30. The combination of claim 22 wherein the first and second faces
of the array are curved.
Description
TECHINICAL FIELD
This invention relates to means for controlling the transmission of
heat or other radiant energy, and in particular means of this
nature which are interposed on the axis of transmission between the
radiant energy source and the area to be irradiated, to operate as
a lens. The control means can be put to many uses, and are operable
to control the transmission of all forms of radiant energy, in all
types of media, liquid, gaseous or otherwise. However, one of the
primary uses of the control means is to control heat transmission,
and therefore, for illustration purposes they will be described in
that context, but for illustration purposes only.
BACKGROUND ART
A gas fired infrared heater is often used as a high intensity
overhead space heater for a work area, and is sometimes equipped
with a refractive quartz lens as a means of imaging the heat in
more intensified form on the area to be irradiated.
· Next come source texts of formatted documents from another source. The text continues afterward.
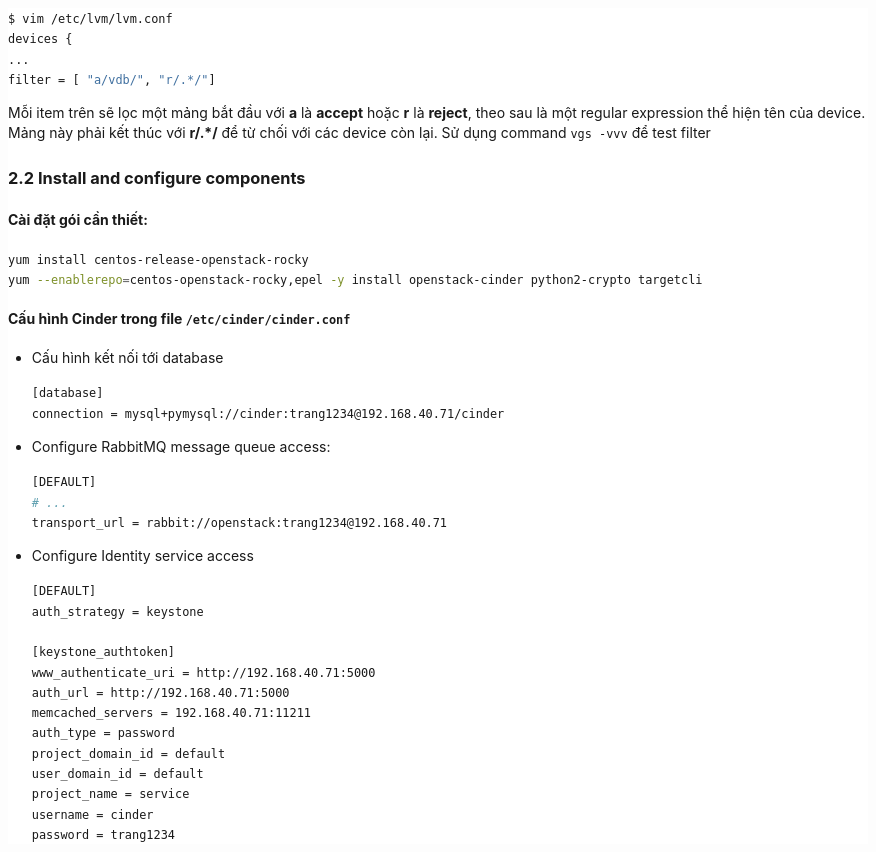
 ```sh
$ vim /etc/lvm/lvm.conf
devices {
...
filter = [ "a/vdb/", "r/.*/"]
```

Mỗi item trên sẽ lọc một mảng bắt đầu với **a** là **accept** hoặc **r** là **reject**, theo sau là một regular expression thể hiện tên của device. Mảng này phải kết thúc với **r/.\*/** để từ chối với các device còn lại. Sử dụng command `vgs -vvv` để test filter

### 2.2 Install and configure components

#### Cài đặt gói cần thiết:

```sh
yum install centos-release-openstack-rocky
yum --enablerepo=centos-openstack-rocky,epel -y install openstack-cinder python2-crypto targetcli
```

#### Cấu hình Cinder trong file `/etc/cinder/cinder.conf`

* Cấu hình kết nối tới database 
	```sh
	[database]
	connection = mysql+pymysql://cinder:trang1234@192.168.40.71/cinder 
	```

* Configure RabbitMQ message queue access:

	```sh
	[DEFAULT]
	# ...
	transport_url = rabbit://openstack:trang1234@192.168.40.71
	```

* Configure Identity service access

	```sh
	[DEFAULT]
	auth_strategy = keystone
	
	[keystone_authtoken]
	www_authenticate_uri = http://192.168.40.71:5000
	auth_url = http://192.168.40.71:5000
	memcached_servers = 192.168.40.71:11211
	auth_type = password
	project_domain_id = default
	user_domain_id = default
	project_name = service
	username = cinder
	password = trang1234
	```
The lens
transmits perhaps only 40% of the heat directed at it, however, and
can be subjected to only limited levels of heat before it will
self-destruct because of the absorption rate of the lens itself
and/or inability of the lens to dissipate the absorbed heat.
DISCLOSURE OF INVENTION
One object of the present invention is to provide radiant energy
transmission control means which operate as a lens between the
radiant energy source and the area to be irradiated, but image the
energy on the area to be irradiated by reflection rather than
refraction, so that they do not have the limitations which limit
the usefulness of a refractive lens. Another object is to provide
radiant energy transmission control means of this nature which have
absorption/emissivity characteristics that enable them to transmit
as much as 85% of the energy directed at the area to be irradiated.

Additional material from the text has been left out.